=== Section Start ===
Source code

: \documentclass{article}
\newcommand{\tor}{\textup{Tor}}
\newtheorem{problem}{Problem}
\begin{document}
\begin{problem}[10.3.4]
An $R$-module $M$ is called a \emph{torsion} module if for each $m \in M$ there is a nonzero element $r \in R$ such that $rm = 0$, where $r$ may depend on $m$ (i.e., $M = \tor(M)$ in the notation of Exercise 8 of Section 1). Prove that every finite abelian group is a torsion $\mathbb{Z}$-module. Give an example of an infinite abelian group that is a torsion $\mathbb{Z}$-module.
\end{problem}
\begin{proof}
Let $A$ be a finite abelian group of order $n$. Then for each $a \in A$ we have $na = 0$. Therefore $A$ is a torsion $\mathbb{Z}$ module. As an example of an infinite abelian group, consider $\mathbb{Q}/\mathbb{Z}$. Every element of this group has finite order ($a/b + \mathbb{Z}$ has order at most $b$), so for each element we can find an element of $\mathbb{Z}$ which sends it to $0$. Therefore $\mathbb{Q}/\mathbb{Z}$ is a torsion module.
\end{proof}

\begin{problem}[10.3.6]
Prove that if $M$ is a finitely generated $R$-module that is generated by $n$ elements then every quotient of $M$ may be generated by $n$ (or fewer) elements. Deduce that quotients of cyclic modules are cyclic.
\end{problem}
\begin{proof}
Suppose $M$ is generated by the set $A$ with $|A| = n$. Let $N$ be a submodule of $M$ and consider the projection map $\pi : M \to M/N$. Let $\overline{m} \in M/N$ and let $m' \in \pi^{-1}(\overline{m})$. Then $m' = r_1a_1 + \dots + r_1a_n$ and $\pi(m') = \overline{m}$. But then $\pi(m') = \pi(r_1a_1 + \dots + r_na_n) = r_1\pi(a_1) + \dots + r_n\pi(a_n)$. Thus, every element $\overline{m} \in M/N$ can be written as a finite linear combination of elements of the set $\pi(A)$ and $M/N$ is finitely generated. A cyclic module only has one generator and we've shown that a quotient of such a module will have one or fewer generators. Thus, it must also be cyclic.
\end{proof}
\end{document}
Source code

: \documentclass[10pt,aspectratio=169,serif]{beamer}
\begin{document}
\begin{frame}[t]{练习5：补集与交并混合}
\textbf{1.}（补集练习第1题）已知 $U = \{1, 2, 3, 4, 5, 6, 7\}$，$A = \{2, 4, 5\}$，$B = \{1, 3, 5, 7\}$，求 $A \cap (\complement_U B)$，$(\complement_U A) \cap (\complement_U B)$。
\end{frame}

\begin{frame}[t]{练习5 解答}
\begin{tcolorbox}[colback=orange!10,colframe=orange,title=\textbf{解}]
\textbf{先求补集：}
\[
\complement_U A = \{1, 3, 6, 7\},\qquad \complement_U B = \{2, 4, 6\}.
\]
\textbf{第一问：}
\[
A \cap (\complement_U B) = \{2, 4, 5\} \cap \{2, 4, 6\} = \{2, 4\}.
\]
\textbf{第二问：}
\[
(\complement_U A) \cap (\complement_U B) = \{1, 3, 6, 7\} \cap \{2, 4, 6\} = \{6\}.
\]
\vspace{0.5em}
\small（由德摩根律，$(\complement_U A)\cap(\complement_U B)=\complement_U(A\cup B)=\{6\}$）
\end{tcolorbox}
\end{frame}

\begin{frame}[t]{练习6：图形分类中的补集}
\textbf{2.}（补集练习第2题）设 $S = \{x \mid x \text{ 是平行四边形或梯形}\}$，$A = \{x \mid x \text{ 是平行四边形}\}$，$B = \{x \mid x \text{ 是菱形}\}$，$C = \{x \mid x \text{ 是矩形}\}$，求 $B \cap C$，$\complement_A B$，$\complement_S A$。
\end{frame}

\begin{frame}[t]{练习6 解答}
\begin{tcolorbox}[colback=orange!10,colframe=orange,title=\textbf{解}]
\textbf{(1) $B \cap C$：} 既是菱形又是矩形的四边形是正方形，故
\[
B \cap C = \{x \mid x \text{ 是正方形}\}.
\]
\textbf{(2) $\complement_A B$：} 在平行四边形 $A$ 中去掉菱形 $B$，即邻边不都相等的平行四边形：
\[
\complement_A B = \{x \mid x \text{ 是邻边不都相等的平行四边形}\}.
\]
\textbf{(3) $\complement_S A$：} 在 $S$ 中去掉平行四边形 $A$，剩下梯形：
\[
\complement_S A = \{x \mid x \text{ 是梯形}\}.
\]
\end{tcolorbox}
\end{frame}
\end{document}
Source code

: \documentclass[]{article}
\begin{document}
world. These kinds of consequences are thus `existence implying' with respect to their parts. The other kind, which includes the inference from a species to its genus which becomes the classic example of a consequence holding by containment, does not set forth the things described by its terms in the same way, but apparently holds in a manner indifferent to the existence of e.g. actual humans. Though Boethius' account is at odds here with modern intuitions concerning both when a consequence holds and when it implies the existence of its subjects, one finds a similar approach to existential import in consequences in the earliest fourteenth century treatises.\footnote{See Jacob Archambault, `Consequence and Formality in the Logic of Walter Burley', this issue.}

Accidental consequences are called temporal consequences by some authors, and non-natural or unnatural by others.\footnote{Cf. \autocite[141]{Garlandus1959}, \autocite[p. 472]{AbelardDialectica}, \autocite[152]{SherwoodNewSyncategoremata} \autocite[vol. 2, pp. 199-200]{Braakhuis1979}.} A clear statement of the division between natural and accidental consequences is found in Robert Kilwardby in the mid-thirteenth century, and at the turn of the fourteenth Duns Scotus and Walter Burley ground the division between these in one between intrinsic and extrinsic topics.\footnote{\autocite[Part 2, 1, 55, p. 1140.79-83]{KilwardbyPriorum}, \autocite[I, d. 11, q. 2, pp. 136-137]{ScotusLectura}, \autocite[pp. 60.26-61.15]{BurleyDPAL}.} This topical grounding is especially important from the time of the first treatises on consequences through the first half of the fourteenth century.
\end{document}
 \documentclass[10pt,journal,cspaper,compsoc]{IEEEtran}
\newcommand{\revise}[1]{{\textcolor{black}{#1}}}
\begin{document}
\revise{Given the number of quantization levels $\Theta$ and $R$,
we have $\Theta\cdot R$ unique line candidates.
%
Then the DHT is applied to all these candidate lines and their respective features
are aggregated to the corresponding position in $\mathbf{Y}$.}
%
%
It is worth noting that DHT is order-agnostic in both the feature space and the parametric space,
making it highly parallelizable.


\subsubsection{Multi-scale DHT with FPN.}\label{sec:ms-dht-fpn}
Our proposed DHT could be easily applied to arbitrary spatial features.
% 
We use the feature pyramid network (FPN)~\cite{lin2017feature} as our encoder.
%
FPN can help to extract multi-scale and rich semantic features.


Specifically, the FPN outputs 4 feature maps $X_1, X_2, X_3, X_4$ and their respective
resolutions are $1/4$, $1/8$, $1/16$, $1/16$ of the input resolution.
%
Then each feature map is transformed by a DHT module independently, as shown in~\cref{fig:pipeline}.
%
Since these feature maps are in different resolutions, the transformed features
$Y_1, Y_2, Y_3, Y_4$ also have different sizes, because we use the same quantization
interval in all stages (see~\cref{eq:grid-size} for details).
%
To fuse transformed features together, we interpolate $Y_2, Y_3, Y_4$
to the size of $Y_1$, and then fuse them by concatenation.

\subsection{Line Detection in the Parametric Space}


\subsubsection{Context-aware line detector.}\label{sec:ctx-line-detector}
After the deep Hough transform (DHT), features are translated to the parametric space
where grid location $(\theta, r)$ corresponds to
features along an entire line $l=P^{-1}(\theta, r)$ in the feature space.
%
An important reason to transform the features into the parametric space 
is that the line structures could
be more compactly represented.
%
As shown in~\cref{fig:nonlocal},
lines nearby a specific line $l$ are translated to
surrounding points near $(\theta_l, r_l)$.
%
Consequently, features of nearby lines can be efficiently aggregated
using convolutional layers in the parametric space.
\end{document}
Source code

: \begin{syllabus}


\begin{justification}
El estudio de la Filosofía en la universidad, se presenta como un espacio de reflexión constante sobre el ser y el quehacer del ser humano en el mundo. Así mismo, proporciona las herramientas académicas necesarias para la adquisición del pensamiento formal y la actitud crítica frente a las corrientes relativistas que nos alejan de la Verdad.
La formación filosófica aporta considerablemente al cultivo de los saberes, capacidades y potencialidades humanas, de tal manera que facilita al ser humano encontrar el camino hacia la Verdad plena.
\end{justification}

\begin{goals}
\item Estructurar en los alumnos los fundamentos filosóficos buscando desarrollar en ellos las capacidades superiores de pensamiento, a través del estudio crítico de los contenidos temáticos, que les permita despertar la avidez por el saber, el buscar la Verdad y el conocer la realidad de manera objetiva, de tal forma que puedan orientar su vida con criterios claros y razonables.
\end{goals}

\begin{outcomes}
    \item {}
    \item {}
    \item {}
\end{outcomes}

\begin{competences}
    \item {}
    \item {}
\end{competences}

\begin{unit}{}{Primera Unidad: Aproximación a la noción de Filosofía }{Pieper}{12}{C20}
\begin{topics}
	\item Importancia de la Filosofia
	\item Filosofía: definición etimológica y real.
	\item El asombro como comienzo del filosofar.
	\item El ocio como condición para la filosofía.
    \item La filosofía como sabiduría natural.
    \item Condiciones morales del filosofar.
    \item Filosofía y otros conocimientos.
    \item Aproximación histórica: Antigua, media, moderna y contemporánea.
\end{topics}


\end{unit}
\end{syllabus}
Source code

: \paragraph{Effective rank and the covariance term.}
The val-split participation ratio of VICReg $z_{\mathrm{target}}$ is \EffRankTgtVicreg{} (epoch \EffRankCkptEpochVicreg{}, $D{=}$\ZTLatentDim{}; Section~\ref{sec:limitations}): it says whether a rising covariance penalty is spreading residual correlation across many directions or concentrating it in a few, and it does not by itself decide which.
=== Section End ===
Scan the entries above and return each line that holds "translated".

**Worked solution:**
After the deep Hough transform (DHT), features are translated to the parametric space
lines nearby a specific line $l$ are translated to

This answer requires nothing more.